Bp Ignacy Dec
Przyjrzyjmy
się, jaką metodę stosuje diabeł, na czym polega jego kłamstwo przedkładane
człowiekowi? Możemy to dojrzeć po części w pokusach skierowanych do Chrystusa.
Diabeł
przedstawił Chrystusowi trzy pokusy.

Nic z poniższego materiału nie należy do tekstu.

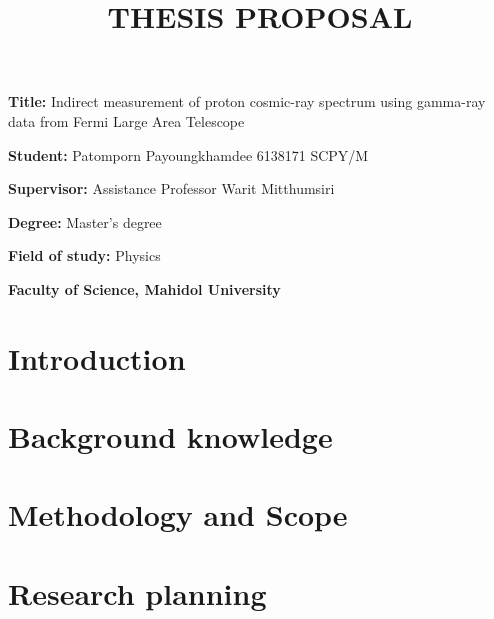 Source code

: \documentclass[12pt, a4paper]{article}
\title{THESIS PROPOSAL}
\author{}
\date{}
\newcommand{\namelistlabel}[1]{\mbox{#1}\hfil}
\newenvironment{namelist}[1]{%
\begin{list}{}
    {
        \let\makelabel\namelistlabel
        \settowidth{\labelwidth}{#1}
        \setlength{\leftmargin}{1.1\labelwidth}
    }
  }{%
\end{list}}
\begin{document}
\maketitle

\begin{namelist}{xxxxxxxxxxxx}
\item[{\bf Title:}]
  Indirect measurement of proton cosmic-ray spectrum using gamma-ray data from Fermi Large Area Telescope
\item[{\bf Student:}]
	Patomporn Payoungkhamdee 6138171 SCPY/M
\item[{\bf Supervisor:}]
	Assistance Professor Warit Mitthumsiri
\item[{\bf Degree:}]
	Master's degree
\item[{\bf Field of study:}]
	Physics
\item[{\bf Faculty of Science,  Mahidol University }]
\end{namelist}

\section{Introduction}


\section{Background knowledge}


\section{Methodology and Scope}


\section{Research planning}


% 
 
\end{document}
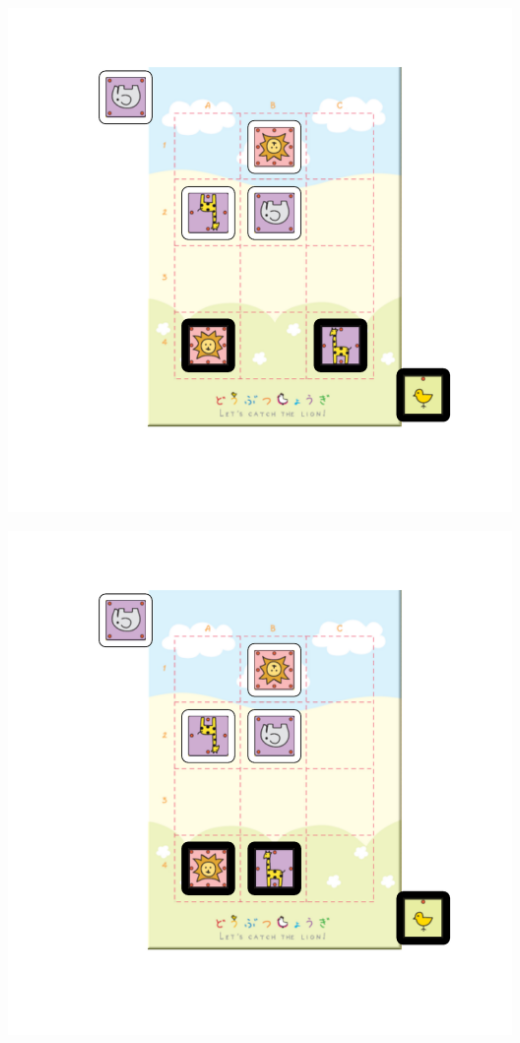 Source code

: \documentclass{beamer}
\begin{document}
\begin{frame}
\includegraphics[scale = 0.6, clip=true, trim=1in 1in 0in 0.5in]{example8.pdf}
\end{frame}
\begin{frame}
\includegraphics[scale = 0.6, clip=true, trim=1in 1in 0in 0.5in]{example9.pdf}
\end{frame}
\end{document}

Pokusa pierwsza: „Jeśli jesteś Synem
Bożym, rozkaż, by te kamienie stały się chlebem” (Mt 4,3) - przemień je w chleb
i najedz się, bo przecież po tak długim poście, jesteś głodny! Jako Mesjasz
przemieniaj ziemię w miejsce powszechnego dobrobytu, zamieniaj kamienie w
chleb. Niech ludziom wreszcie będzie dobrze. Tego przecież oni oczekują od
Mesjasza. Widzimy, że pokusa była ponętna i sprytna. Miała na celu osiągnięcie
dobra, wprawdzie doczesnego, ale dobra. Jezus ją jednak odrzucił. W odpowiedzi
szatanowi przytacza słowa z Księgi Powtórzonego Prawa: „Nie samym chlebem żyje
człowiek, ale wszelkim słowem, które pochodzi z ust Bożych” (Pwt 8,3). Owszem,
ważny jest chleb powszedni, podtrzymuje przecież życie biologiczne, ale
człowiek to nie sama biologia, to także duch. Chlebem ziemskim nie można
zaspokoić w pełni głodu człowieka. Człowiek potrzebuje Słowa Bożego, potrzebuje
słowa prawdy, potrzebuje dobra, miłości, sprawiedliwości i ostatecznie
potrzebuje wiecznie żyć, boi się unicestwienia. Nie wystarcza mu choćby bogata,
szczęśliwa doczesność. Potrzebuje szczęśliwej wieczności, wiecznego trwania - w
pełnej prawdzie i w pełnej miłości. A to może człowiekowi zapewnić jedynie Bóg.
Pokusa
druga: szatan wyprowadza Jezusa na róg świątyni i mówi: „Jeśli jesteś Synem
Bożym rzuć się na dół, jest przecież napisane: «Aniołom swoim rozkaże o Tobie,
a na rękach nosić Cię będą, byś przypadkiem nie uraził swej nogi o kamień»” (Mt
4,6). Rzuć się w dół z narożnika świątyni, aniołowie się zatroszczą, żeby Ci
się nic nie stało. Pokaż, kim jesteś, niech Cię podziwiają. Stać cię na to.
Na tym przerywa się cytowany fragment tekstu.